PROBLEM TO WORK ON ->
Somewhere below is a line with "more magic items." and, later, a line with "The project begins."; repeat those two lines and all the lines between them, exactly as they are.

(Dataset entries)
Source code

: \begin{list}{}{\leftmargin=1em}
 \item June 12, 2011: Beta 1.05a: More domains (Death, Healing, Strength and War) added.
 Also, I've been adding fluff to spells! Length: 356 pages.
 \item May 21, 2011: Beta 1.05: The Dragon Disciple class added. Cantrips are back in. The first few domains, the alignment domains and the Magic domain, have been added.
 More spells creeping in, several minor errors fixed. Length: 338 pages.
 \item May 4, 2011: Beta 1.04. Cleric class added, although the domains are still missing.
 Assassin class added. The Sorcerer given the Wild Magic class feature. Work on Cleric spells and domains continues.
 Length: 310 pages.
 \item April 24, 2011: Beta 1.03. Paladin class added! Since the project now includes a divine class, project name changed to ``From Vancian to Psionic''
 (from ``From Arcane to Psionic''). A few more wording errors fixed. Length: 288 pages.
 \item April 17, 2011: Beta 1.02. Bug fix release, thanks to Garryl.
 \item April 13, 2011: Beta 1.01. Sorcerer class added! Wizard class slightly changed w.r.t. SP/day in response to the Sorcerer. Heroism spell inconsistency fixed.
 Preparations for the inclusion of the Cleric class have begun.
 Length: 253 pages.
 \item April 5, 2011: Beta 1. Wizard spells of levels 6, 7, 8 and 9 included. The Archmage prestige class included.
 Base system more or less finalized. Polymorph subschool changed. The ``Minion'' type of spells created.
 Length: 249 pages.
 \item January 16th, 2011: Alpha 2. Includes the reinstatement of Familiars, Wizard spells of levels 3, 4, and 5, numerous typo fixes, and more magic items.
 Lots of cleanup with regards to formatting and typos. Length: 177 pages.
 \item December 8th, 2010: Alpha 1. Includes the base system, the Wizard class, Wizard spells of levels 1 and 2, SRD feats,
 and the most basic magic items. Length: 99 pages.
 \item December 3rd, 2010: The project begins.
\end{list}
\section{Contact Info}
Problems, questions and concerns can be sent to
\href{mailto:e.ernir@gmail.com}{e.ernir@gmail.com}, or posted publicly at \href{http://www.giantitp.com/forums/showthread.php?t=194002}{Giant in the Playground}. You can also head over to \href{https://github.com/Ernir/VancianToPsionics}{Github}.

ANSWER SECTION ->
 \item January 16th, 2011: Alpha 2. Includes the reinstatement of Familiars, Wizard spells of levels 3, 4, and 5, numerous typo fixes, and more magic items.
 Lots of cleanup with regards to formatting and typos. Length: 177 pages.
 \item December 8th, 2010: Alpha 1. Includes the base system, the Wizard class, Wizard spells of levels 1 and 2, SRD feats,
 and the most basic magic items. Length: 99 pages.
 \item December 3rd, 2010: The project begins.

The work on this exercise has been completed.